What to produce =
When you copy the material below, keep every line exact and omit the pictures.

Excerpted records =
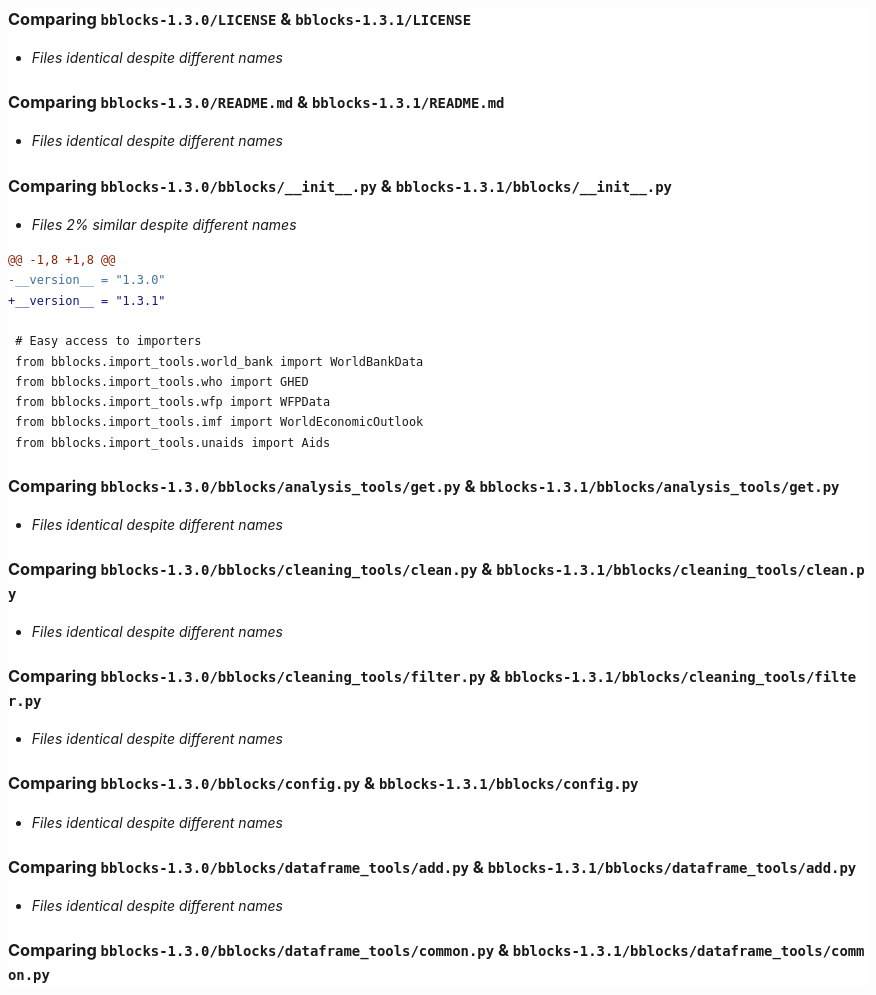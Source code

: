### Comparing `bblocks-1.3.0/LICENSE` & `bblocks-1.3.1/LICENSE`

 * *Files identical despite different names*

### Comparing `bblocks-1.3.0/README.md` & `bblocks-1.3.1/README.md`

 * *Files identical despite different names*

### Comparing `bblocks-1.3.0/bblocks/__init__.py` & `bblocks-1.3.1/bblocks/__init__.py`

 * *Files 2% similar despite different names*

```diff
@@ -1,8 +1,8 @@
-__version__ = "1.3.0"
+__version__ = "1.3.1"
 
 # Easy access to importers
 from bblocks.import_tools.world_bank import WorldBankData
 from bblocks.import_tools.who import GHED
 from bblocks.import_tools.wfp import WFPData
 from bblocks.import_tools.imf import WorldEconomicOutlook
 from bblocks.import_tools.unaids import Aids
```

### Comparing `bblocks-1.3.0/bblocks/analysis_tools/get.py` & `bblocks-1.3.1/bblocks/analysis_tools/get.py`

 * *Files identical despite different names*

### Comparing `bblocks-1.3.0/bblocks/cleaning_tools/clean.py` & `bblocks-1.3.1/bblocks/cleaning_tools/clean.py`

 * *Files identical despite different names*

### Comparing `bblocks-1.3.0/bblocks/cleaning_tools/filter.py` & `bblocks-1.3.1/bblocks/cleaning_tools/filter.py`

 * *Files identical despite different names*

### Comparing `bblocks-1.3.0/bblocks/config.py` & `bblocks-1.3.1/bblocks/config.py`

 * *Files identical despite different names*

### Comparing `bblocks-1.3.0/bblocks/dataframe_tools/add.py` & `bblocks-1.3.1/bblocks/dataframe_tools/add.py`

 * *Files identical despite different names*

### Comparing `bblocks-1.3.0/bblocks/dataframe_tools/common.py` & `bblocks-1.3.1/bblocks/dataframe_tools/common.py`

Exercise solution =
Source code

:### Comparing `bblocks-1.3.0/LICENSE` & `bblocks-1.3.1/LICENSE`

 * *Files identical despite different names*

### Comparing `bblocks-1.3.0/README.md` & `bblocks-1.3.1/README.md`

 * *Files identical despite different names*

### Comparing `bblocks-1.3.0/bblocks/__init__.py` & `bblocks-1.3.1/bblocks/__init__.py`

 * *Files 2% similar despite different names*

```diff
@@ -1,8 +1,8 @@
-__version__ = "1.3.0"
+__version__ = "1.3.1"
 
 # Easy access to importers
 from bblocks.import_tools.world_bank import WorldBankData
 from bblocks.import_tools.who import GHED
 from bblocks.import_tools.wfp import WFPData
 from bblocks.import_tools.imf import WorldEconomicOutlook
 from bblocks.import_tools.unaids import Aids
```

### Comparing `bblocks-1.3.0/bblocks/analysis_tools/get.py` & `bblocks-1.3.1/bblocks/analysis_tools/get.py`

 * *Files identical despite different names*

### Comparing `bblocks-1.3.0/bblocks/cleaning_tools/clean.py` & `bblocks-1.3.1/bblocks/cleaning_tools/clean.py`

 * *Files identical despite different names*

### Comparing `bblocks-1.3.0/bblocks/cleaning_tools/filter.py` & `bblocks-1.3.1/bblocks/cleaning_tools/filter.py`

 * *Files identical despite different names*

### Comparing `bblocks-1.3.0/bblocks/config.py` & `bblocks-1.3.1/bblocks/config.py`

 * *Files identical despite different names*

### Comparing `bblocks-1.3.0/bblocks/dataframe_tools/add.py` & `bblocks-1.3.1/bblocks/dataframe_tools/add.py`

 * *Files identical despite different names*

### Comparing `bblocks-1.3.0/bblocks/dataframe_tools/common.py` & `bblocks-1.3.1/bblocks/dataframe_tools/common.py`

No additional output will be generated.